The blood on the marble floor had long since been cleaned up but Dietrich nonetheless knew the curator of the Nesterov museum was standing in the precise spot where Mr. and Mrs. Dragović had died almost 18 years ago. Dietrich doubted that anyone would recognize the two “Interpol” agents who’d survived that day. His job in 1991 having been done, Dietrich and Günter left Fritz’s body behind before the Ufa police could get there.

This investigation and acquisition, if successful, would mark the first time that Dietrich had plucked from the gates of Hell a ghost that he had personally put there. If the witness sightings and surveillance videos were to be believed, then Milo and Irina Dragović had finally begun haunting the place of their untimely deaths.

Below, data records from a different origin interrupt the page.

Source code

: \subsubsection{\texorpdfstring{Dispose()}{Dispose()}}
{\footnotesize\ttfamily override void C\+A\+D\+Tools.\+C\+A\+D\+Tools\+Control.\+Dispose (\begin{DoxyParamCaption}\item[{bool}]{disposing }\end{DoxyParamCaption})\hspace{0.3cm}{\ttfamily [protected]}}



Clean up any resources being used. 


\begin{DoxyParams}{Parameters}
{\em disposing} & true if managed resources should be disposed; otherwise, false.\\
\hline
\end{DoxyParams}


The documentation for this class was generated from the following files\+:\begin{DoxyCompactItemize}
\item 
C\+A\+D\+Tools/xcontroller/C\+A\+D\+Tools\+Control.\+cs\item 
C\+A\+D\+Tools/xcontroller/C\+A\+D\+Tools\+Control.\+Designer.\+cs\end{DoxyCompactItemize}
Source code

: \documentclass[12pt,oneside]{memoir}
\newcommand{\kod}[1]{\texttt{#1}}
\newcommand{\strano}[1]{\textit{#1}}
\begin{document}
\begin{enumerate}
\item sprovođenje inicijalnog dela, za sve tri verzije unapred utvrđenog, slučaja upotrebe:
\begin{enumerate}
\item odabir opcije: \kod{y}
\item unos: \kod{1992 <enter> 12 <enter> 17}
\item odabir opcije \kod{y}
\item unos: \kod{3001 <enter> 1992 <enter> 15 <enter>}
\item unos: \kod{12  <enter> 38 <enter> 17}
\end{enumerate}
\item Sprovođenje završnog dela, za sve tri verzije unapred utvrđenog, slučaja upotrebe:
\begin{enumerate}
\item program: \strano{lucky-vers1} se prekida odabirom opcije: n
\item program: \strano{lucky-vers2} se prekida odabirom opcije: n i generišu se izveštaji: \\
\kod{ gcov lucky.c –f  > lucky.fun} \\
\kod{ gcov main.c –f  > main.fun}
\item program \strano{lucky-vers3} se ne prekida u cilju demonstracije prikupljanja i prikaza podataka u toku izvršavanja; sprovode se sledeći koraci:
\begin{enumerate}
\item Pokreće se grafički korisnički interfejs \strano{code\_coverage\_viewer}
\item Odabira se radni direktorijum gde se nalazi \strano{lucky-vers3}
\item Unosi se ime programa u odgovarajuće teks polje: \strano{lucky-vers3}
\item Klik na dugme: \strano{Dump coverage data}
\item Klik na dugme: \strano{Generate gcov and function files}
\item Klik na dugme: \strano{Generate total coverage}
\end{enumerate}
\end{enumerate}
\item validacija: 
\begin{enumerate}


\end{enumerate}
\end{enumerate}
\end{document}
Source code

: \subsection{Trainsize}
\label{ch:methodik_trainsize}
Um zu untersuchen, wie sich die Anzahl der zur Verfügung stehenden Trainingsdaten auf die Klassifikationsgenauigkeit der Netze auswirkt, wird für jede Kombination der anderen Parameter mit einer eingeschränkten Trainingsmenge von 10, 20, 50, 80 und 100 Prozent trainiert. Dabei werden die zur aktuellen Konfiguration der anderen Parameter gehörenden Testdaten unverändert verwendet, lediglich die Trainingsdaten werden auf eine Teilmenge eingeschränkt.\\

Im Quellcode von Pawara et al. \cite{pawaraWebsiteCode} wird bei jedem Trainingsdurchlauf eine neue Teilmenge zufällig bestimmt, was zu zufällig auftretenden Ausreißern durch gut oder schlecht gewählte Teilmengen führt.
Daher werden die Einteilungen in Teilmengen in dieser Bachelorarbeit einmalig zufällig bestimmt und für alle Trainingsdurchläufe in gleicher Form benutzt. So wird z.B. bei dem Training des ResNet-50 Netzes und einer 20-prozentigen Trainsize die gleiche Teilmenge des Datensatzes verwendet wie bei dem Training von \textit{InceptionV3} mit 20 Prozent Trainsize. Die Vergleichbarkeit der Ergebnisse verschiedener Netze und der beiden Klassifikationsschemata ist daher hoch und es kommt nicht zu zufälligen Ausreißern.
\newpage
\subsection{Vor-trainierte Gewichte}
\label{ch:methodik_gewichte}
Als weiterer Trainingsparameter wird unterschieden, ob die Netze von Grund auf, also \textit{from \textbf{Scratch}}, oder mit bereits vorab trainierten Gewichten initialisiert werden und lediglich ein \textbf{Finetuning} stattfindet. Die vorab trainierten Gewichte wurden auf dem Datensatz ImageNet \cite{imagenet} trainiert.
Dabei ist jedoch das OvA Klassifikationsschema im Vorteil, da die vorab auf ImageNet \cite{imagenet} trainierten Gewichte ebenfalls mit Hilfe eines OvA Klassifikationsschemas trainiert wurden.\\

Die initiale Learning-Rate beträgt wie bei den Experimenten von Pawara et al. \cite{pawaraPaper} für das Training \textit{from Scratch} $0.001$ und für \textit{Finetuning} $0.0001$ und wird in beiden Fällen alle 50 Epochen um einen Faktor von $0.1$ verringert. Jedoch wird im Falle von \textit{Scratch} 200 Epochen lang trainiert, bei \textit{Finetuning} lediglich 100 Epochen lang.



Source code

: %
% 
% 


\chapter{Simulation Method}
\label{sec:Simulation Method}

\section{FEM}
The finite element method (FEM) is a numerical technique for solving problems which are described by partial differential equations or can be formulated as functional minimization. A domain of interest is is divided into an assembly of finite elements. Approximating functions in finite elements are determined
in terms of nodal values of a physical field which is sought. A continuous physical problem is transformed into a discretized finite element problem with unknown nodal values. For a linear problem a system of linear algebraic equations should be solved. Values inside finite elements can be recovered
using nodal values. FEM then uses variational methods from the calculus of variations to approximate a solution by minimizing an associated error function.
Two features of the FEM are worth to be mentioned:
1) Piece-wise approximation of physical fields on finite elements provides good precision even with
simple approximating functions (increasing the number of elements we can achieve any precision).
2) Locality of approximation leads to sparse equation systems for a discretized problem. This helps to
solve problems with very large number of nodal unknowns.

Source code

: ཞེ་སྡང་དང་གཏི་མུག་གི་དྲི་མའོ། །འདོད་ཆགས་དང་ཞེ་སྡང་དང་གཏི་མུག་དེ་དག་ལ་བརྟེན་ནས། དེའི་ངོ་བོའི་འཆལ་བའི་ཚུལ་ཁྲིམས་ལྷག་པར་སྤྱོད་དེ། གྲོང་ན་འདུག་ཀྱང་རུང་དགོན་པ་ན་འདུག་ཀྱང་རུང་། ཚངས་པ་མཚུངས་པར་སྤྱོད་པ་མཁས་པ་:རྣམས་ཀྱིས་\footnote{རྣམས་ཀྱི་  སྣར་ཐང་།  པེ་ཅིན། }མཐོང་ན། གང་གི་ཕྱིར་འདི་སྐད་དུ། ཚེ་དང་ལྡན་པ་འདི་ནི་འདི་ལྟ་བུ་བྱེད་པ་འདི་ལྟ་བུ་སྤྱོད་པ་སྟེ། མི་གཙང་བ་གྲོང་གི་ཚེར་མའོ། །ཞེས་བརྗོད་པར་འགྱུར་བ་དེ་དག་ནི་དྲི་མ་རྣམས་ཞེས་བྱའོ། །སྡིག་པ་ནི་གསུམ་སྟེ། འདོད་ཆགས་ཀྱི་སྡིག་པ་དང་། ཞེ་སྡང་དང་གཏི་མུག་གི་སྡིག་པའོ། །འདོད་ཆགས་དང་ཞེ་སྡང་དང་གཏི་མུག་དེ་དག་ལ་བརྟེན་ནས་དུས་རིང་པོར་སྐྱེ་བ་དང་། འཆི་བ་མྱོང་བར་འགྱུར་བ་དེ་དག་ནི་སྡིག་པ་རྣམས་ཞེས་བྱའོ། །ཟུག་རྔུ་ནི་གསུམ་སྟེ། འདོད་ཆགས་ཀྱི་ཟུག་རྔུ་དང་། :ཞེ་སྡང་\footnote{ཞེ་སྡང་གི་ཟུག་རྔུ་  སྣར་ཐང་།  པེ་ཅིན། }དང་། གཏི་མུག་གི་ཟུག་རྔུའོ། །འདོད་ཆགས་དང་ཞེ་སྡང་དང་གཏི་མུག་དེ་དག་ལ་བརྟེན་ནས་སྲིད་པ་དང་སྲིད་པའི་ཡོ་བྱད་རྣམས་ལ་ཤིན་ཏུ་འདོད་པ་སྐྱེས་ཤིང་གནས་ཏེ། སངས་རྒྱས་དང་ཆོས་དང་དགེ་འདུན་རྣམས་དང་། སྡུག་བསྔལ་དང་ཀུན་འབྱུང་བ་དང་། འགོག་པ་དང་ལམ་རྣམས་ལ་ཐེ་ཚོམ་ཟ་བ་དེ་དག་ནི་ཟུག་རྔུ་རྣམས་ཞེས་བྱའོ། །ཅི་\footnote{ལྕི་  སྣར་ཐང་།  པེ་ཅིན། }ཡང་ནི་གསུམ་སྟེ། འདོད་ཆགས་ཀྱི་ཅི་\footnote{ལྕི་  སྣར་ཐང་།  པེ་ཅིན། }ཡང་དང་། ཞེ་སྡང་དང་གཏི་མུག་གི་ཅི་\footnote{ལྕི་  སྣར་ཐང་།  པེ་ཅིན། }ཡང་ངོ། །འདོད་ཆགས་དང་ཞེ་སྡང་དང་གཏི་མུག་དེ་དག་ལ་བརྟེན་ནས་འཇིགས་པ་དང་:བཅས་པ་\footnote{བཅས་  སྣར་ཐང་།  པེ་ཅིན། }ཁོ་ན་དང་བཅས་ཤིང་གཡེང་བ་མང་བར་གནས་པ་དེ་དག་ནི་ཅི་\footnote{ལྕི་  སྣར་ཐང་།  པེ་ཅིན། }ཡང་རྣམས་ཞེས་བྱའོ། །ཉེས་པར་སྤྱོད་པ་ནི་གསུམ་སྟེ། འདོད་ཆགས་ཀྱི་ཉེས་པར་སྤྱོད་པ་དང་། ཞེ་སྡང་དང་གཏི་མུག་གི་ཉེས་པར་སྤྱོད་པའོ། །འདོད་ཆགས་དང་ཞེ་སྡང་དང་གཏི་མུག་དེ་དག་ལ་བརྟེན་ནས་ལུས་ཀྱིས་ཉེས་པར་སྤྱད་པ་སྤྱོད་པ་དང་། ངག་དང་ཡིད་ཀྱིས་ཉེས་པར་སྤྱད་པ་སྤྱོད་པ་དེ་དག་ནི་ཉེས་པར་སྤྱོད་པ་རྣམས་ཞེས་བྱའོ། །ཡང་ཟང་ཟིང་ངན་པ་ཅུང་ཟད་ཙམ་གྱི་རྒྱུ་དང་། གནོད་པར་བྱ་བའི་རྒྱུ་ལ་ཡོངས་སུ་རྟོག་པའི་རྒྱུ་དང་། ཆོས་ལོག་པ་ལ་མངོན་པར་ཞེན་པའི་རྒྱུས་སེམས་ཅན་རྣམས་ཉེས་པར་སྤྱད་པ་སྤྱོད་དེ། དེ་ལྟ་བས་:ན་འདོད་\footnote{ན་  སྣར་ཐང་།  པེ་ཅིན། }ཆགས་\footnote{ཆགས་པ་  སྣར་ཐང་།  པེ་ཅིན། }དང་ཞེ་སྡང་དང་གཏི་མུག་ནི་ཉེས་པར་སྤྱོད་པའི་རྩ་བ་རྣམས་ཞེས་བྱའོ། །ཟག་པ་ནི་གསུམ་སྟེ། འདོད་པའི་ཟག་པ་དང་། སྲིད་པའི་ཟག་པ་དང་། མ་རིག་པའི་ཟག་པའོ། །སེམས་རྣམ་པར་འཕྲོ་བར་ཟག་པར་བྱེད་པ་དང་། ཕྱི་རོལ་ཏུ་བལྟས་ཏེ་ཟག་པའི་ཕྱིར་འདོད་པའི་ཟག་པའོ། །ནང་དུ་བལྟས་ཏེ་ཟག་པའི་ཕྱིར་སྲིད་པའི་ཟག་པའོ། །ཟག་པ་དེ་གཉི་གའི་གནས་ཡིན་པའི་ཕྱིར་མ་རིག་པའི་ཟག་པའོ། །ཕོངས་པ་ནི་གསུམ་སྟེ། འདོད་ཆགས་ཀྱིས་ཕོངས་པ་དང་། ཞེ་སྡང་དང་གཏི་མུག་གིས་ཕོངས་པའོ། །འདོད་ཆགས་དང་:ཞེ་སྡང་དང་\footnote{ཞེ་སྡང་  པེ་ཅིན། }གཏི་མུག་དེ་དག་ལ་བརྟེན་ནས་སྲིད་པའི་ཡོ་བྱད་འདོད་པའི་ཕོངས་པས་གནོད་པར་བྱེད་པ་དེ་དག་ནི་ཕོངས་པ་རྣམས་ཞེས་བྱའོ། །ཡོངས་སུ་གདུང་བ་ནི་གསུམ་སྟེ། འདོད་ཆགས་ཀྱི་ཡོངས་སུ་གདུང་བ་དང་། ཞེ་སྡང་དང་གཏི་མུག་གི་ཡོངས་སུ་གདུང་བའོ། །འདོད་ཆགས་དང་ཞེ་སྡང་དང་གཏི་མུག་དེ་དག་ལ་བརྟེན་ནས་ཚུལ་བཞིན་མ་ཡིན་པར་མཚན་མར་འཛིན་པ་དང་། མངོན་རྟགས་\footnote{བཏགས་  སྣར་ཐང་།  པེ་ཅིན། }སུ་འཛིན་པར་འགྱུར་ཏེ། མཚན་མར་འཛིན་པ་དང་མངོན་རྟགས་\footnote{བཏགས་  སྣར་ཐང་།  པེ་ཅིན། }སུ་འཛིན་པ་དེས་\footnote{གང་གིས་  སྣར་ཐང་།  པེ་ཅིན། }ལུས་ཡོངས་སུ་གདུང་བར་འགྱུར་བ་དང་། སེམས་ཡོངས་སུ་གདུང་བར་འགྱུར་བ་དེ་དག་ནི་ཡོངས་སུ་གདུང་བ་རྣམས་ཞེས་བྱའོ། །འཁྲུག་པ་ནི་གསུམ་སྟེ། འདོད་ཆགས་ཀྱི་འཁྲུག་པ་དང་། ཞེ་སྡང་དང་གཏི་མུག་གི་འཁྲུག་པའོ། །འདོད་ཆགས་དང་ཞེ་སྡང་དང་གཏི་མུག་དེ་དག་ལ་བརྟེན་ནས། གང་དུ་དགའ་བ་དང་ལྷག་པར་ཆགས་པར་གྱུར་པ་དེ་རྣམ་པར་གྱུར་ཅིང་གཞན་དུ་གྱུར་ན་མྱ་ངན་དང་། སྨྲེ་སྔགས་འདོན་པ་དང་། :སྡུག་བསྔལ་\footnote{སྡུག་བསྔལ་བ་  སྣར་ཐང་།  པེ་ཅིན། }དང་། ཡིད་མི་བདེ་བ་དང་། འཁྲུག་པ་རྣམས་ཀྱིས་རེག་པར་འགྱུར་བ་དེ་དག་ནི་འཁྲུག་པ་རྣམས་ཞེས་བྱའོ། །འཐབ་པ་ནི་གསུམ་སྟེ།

Dragović had been dubbed by a less compliant western press as “the dragon of central Europe.” His casual butchery of his self-perceived political enemies also earned him the moniker “The Butcher of the Urals.”

Yet before he got in bad odor with his people and the Soviet Politburo for his excesses, he was also justly named “The Great Communicator.” Dragović’s oratorical skills were so refined and so effective his speeches were called “hypnotic” by even his most virulent detractors.

During his lifetime, it was said he could even mobilize the dead into doing his bidding. Well, Dietrich thought, let’s put that to the test and see if Dragović could live up to his own press.

It looked as if A.D.E.P.T. had the Moss kid and that he was now being protected. He had the power to unite the spirit world. So Dietrich and his employer decided they needed their own “Great Communicator.”